# AN IMPLEMENTATION OF MULTI-DSP SYSTEM ARCHITECTURE FOR PROCESSING VARIANT LENGTH FRAME FOR WEATHER RADAR

#### Min WonJun, Han II, Kang DokGil and Kim JangSu

Institute of Information Science, Kim Il Sung University, D.P.R. of Korea

#### Abstract

In this paper we propose a method for implementation of multi-DSP system which four DSPs are coupled by FPGA for processing variant length frame and noise and showed experimental results. This system receives variant length frame from EDMA and McBSP and increases parallel processing speed. This device has wide prospect in signal processing system, sonar, real-time image processing system.

Keywords:

DSP, FPGA, Digital Signal Processing System, Variant Length Frame, PD Radar

## **1. INTRODUCTION**

Real time, parallel process by multi-DSP tends to extend throughput and enhance algorithm effect and flexibility of system. Especially along developing high performance DSPs, FPGA and microprocessors, many researches are aiming to construct multi-DSP system with high price performance ratio that can be widely used for real time mass data processing such as radar, sonar and imaging processing. Generally parallel processing system performance is determined by price of communication between process elements. In multi-DSP parallel processing system, data communication is guaranteed by peripheral interfaces of DSPs, e.g. there are HPI (host peripheral interface), EMIF (External memory interface), McBSP (Multichannel Buffered Serial Port) of TI TMS series, LinkPort of ADI TigerSHARC series [1] [2] [3] [4]. Instead peripheral interface, it can be used special communication devices. Frame work of multi-DSP parallel processing system is classified the direct connect method, bus direct connect method and indirect connect method [3]. The method using FPGA in real time multi-DSP system is classified two types, for one FPGA roles a "coupling point" in system data processing flow, and for other FPGA, operates as cooperation processor, belongs DSP. In addition, many works present about multi-DSP with FPGA in many application such as radar, image processing and so on [9] [10]. In the previous works about multi-DSP for real-time large capacity data processing, we can conclude as follows. General Methodology of multiprocessor, system structure for combining real-time processing character [3] [9], and high-speeding of processing algorithm [5] [6] [7], combining method between DSPs and FPGA combining methodology [3] [10] were performed and referred applied design [4] [8] [11] [12] for radar and image processing. However, input data are mostly fixed format static data or fixed frame length discreet data. Generally for multi-DSP processing systems which CPU is central processor the format of input data could be changed and frame length of the data could be changed according to the external signal. We offer continuous data sequence whose frame length is changed as variant length continuous frame. For weather radar, we proposed new Multi-DSP system architecture whose

main processor is high-speed float processor TMS320C6713 centred on FPGA and frame length is changed by external motivation.
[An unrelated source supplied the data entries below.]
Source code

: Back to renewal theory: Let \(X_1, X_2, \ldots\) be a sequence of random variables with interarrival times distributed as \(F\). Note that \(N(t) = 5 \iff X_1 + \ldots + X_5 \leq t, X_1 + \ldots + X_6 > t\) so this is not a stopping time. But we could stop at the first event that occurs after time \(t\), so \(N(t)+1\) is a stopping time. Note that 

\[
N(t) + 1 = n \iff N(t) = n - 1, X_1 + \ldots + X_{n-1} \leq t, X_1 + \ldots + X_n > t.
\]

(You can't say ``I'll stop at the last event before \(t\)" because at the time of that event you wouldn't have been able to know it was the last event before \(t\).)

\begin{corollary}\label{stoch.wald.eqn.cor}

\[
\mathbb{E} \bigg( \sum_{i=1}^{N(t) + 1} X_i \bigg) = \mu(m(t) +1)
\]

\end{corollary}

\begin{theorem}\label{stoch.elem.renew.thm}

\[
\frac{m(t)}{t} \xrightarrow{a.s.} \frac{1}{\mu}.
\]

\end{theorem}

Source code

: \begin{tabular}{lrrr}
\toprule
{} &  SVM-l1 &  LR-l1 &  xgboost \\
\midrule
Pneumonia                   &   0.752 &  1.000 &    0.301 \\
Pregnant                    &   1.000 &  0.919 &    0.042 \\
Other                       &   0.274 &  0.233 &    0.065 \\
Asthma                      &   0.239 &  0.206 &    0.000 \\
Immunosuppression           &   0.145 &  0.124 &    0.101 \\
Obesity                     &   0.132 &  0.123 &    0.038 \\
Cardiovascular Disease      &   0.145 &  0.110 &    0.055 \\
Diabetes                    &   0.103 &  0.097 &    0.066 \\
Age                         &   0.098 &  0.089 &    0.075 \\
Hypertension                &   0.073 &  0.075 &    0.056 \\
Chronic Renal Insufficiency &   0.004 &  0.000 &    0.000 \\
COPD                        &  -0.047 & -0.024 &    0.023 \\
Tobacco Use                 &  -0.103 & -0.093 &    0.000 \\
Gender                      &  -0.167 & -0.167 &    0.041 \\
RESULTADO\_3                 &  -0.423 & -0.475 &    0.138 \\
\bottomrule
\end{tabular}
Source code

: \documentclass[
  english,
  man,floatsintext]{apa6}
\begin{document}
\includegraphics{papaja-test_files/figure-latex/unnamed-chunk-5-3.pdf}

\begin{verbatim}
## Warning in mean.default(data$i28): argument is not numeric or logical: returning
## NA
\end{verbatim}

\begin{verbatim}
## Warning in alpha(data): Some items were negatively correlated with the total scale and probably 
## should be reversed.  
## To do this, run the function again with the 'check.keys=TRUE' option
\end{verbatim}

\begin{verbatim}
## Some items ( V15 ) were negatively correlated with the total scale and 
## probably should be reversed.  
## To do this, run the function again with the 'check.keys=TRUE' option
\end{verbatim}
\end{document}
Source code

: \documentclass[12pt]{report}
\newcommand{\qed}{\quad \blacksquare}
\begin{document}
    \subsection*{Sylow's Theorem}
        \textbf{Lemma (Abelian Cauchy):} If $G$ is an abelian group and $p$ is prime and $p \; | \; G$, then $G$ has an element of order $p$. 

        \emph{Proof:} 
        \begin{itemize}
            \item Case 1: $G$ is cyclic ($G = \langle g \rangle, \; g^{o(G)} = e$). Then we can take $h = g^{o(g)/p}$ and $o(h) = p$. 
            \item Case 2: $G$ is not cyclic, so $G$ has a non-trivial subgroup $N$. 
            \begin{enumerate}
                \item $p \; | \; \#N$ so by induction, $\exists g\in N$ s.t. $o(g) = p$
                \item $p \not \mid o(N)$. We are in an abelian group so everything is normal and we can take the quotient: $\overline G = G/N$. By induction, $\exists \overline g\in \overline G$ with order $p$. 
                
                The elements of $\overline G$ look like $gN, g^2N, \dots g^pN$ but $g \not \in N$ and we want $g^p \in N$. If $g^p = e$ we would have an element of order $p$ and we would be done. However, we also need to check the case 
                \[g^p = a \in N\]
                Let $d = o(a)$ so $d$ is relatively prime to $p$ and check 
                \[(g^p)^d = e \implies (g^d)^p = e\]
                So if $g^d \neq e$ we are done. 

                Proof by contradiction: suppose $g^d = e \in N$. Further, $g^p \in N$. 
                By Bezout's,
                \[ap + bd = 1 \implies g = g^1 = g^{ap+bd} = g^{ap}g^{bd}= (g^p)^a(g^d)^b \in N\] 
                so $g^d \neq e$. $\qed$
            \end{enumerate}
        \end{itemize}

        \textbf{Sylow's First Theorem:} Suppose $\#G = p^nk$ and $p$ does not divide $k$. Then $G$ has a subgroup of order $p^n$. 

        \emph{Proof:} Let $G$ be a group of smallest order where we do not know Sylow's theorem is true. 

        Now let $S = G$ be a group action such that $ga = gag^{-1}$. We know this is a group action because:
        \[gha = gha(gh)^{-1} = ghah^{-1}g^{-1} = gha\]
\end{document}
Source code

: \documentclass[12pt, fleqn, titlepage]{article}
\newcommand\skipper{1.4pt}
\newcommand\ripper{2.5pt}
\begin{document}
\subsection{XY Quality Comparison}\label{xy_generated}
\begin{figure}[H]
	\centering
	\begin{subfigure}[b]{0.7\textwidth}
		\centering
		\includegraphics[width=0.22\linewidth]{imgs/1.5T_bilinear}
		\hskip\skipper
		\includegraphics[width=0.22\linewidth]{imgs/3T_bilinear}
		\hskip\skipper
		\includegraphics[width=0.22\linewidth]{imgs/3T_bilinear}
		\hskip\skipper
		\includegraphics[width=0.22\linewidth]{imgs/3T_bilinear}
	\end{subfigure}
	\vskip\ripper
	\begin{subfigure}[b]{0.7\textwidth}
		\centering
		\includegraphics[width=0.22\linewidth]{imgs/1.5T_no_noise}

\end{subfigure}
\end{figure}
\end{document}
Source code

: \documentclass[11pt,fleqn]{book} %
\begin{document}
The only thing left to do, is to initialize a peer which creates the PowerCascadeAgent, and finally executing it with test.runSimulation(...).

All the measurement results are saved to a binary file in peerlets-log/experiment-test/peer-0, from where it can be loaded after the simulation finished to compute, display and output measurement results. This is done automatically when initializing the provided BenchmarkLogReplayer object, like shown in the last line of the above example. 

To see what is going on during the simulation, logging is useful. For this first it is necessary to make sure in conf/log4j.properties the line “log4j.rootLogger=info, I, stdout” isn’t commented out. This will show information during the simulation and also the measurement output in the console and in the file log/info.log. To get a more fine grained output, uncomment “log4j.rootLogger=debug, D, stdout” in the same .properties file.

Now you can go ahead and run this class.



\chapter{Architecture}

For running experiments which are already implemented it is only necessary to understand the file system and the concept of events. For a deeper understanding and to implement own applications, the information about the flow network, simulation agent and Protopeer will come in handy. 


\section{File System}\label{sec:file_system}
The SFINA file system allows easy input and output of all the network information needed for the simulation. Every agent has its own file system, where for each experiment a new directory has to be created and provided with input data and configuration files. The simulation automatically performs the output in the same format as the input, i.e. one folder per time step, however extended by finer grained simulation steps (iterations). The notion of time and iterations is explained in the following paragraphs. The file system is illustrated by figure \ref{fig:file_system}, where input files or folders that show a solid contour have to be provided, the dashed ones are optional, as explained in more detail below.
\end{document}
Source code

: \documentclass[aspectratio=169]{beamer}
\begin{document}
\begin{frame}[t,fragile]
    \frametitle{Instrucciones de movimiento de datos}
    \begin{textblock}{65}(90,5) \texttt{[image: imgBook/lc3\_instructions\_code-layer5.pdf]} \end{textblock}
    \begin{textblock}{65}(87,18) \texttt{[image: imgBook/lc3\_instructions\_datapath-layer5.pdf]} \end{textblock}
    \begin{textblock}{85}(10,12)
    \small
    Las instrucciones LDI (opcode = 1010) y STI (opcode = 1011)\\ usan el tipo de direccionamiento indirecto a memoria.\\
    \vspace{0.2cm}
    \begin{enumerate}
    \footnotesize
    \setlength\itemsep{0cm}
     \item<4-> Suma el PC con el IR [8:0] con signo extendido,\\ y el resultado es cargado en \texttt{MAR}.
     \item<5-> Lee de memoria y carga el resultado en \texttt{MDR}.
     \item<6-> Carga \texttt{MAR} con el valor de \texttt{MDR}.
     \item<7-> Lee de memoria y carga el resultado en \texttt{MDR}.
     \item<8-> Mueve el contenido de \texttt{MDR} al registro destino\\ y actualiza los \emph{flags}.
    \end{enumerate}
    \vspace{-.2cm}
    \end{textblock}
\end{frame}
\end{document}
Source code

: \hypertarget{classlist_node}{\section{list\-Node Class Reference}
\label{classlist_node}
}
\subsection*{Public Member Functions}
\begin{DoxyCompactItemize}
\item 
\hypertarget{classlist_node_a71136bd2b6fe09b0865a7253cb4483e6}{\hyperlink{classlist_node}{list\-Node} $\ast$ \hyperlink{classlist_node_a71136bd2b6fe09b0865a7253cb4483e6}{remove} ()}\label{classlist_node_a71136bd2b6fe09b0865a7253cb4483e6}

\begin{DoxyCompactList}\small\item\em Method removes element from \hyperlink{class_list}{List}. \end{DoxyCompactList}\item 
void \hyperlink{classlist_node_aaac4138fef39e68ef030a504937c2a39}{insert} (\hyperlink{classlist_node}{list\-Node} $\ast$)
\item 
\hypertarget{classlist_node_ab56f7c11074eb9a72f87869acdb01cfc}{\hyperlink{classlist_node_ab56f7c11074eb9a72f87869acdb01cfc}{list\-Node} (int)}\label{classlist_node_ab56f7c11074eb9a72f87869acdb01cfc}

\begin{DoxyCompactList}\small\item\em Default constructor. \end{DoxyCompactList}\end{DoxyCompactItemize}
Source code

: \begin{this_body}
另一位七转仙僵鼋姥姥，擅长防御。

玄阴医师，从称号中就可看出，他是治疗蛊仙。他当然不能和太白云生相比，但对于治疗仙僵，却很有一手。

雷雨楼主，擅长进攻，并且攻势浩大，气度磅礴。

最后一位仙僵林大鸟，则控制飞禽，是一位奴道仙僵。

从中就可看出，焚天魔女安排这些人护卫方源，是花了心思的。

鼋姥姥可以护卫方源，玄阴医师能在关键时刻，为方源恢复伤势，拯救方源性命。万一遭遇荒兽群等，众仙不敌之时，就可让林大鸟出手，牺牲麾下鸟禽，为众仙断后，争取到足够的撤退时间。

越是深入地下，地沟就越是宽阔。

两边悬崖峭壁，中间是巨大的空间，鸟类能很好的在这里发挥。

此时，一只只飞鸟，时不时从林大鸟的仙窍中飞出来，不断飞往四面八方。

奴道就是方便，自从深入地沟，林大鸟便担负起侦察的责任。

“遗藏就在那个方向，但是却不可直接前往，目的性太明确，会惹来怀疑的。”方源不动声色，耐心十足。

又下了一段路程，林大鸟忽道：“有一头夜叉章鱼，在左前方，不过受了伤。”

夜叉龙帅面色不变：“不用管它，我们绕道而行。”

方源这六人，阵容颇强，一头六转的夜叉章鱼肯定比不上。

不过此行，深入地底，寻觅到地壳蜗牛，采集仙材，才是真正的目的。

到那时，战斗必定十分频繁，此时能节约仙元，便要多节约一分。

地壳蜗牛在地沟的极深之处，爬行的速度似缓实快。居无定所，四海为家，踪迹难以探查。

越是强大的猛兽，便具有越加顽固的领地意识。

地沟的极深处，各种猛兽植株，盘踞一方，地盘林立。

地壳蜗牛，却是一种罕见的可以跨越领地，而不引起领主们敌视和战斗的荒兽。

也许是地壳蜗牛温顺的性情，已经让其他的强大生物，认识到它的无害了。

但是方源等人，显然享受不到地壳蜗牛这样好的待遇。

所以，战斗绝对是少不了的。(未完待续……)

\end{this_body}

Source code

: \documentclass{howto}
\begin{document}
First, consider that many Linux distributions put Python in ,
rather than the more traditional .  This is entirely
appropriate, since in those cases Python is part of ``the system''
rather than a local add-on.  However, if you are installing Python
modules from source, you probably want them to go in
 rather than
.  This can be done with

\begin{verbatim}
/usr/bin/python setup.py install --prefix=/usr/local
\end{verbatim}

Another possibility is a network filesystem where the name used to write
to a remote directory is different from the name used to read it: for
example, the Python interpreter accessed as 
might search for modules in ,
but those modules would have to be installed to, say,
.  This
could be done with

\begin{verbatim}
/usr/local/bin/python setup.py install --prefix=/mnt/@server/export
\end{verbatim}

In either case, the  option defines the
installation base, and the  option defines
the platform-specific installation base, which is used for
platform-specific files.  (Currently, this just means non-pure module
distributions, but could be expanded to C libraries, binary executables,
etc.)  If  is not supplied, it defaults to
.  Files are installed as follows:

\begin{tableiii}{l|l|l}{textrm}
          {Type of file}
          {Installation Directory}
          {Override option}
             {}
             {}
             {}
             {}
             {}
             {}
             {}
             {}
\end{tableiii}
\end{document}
This paper is organized as follows. In section 2 we introduces signal processing theory of PD radar. In section 3 we showed multi-DSP structure which peripherals device centered on FPGA is combined by DSP. In section 4 shows continuous processing method of variant length continuous frame DSP. Section 5 shows examples of proposed methods. Finally we concludes with summary.

## 2. SIGNAL PROCESSING THEORY FOR PD RADAR

In order to survey speed and distance of clouds and space target, PD radar transmits and receives signal as follows,

$$S(t) = \sum_{i=0}^{N-1} s(t - iT_r(t)) e^{i2\pi f_c t}$$
(1)

where,

$$s(t) = rect\left(\frac{t}{\tau}\right) \tag{2}$$

and  $T_r(t)$  is transmitting pulse period, which is varied according to changing distance, can be expressed as time function.

In radar receiving signal can be expressed as follows,

$$R(t) = \sum_{i=0}^{N-1} \sum_{j=1}^{M} R_{ij} s(t - iT_r(t) - \tau_{ij}) e^{i2\pi (f_c + f_{dij})t}$$
(3)

where  $i = 0, 1, \dots, N-1, j = 1, 2, \dots, M$ ,  $\tau_{ij} = \frac{2R_{ij}}{c}$ . In Eq.(3)  $R_{ij}$  is

reflected signal length of  $j^{\text{th}}$  target  $i^{\text{th}}$  transmitting impulse. The  $f_{d_{ij}}$  is Doppler effect frequency that is caused by target movement.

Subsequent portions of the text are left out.